= National Terrorism Advisory System =

Terrorism alert warning system

NTAS bulletin issued in November 2016

The National Terrorism Advisory System (NTAS) is a terrorism threat advisory scale used by the United States Department of Homeland Security (DHS) since April 26, 2011.

The NTAS is the replacement for the often-criticized, color-coded Homeland Security Advisory System introduced by the George W. Bush administration in 2002. Janet Napolitano said that the color-coded system often presented "little practical information" to the public and that the NTAS will provide alerts "specific to the threat" with "a specified end date."

On December 16, 2015, secretary Jeh Johnson activated the bulletin capability for the first time.

The DHS added an intermediate threat level in 2015, after the department identified a "new phase" in the global terrorist threat against the homeland.

==Background==
The Homeland Security Advisory System was created in response to the 9/11 attacks by the George W. Bush administration. After its announcement, Peter T. King, a Republican representative from New York, said that the color-based assessments were useful at the time of their creation but that a more specific system was now needed. The five-level color system has been criticized as being vague and ineffective, and alert levels have rarely changed from the yellow ("elevated") and orange ("high") levels.

The color-coded Homeland Security Advisory System is the predecessor to the NTAS.

Mississippi Democratic representative Bennie Thompson said that the color codes were often better at causing "Americans to be scared" rather than at telling citizens "the reason, how to proceed, or for how long to be on alert." The color-coded system has also been ridiculed by television comedians and shows such as Saturday Night Live.

In July 2009, Napolitano created a task force to reassess the scale and concluded that the Homeland Security Advisory System was unclear and lacked public support, and the task force recommended discontinuing the scale. In November 2010, the Department of Homeland Security submitted a draft plan to overhaul the color system and create what one official called "a system that communicates precise, actionable information based on the latest intelligence."

==Launch==
The system was announced on January 27, 2011, by secretary Napolitano, during a speech at George Washington University. Her official announcement followed reports about the NTAS that had surfaced the day before.

Introducing the NTAS, Napolitano said, "Today I announce the end of the old system of color-coded alerts. In its place, we will implement a new system that's built on a clear and simple premise: When a threat develops that could impact you—the public—we will tell you. We will provide whatever information we can so you know how to protect yourselves, your families, and your communities." Her speech was timed to complement president Barack Obama's 2011 State of the Union Address, two days earlier.

==Modifications==
In 2011, the DHS added bulletins to the NTAS to distribute information about trends and non-specific threats.

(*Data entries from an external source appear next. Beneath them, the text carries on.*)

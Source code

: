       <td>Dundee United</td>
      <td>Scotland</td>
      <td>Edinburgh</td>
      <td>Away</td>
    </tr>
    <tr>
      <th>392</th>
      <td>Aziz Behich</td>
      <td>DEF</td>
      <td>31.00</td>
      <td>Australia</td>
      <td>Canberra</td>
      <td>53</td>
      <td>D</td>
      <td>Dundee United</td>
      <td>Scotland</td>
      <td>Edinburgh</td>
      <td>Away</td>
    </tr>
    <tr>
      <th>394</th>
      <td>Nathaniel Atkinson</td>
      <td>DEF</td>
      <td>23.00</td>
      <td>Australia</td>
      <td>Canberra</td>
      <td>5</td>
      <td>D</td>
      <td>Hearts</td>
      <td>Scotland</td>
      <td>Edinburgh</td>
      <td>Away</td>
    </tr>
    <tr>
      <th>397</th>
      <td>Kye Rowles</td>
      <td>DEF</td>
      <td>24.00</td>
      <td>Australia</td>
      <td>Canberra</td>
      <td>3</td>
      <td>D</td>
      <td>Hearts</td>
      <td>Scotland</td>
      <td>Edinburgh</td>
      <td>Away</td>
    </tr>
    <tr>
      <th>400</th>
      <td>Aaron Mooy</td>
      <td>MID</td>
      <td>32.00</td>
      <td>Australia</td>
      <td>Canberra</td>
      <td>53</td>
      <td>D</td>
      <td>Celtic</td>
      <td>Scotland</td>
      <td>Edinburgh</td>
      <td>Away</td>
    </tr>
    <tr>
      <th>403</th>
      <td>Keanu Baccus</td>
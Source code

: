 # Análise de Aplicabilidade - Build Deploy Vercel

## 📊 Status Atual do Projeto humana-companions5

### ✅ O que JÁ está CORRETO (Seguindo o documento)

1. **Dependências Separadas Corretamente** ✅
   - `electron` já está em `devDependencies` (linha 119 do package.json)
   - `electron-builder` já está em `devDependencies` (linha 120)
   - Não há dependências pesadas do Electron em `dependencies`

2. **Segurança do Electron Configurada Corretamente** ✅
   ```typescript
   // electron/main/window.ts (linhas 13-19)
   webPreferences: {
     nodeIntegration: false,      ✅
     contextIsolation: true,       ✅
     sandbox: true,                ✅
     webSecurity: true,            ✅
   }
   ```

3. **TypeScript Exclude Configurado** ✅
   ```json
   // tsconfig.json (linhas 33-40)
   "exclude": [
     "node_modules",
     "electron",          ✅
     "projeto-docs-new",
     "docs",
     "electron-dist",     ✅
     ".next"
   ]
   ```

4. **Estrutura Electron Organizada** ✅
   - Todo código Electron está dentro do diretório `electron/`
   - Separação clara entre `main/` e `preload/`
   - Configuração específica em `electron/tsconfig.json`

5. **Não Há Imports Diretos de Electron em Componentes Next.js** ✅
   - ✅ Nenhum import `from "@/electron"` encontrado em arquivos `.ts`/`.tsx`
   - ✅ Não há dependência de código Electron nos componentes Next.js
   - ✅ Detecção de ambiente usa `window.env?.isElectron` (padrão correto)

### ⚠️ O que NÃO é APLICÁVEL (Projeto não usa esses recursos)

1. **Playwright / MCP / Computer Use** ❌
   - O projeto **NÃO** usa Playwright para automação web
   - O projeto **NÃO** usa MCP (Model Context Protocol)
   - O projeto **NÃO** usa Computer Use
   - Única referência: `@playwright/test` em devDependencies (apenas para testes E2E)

On December 7, 2015, a day after an Address to the Nation by the president from the Oval Office, a plan to add a new "intermediate" threat level to the NTAS was announced by secretary Johnson to reflect a "new phase" in the global terrorist threat against the homeland following the November 2015 Paris attacks and the 2015 San Bernardino attack.

Secretary Johnson stated that the level understood as a normal alert level would have been considered a higher level years ago, but because of the continual threat, a high threat level is now considered as the "baseline."

==Description==
Alerts are issued under the categories of "elevated," "intermediate," or "imminent." According to Napolitano, "When [the Department of Homeland Security has] information about a specific, credible threat, [it] will issue a formal alert providing as much information as [it] can." When an alert is provided to the public it includes the following information if available: geographic region, mode of transportation, critical infrastructure potentially affected by the threat, protective actions authorities are taking, and steps individuals or communities should be taking to protect themselves and families. That includes providing government agencies and emergency officials with threat assessments as well as using news outlets and social networking resources to notify the public.

It also outlines steps to take in response to a particular terrorist threat. Individual threat alerts are issued for a specific amount of time, and the threat alert then automatically expires.

If new information becomes available, the threat alert may be extended. Information on whether the threat has been extended or is expiring is distributed to the public in the same way that the original notification was made.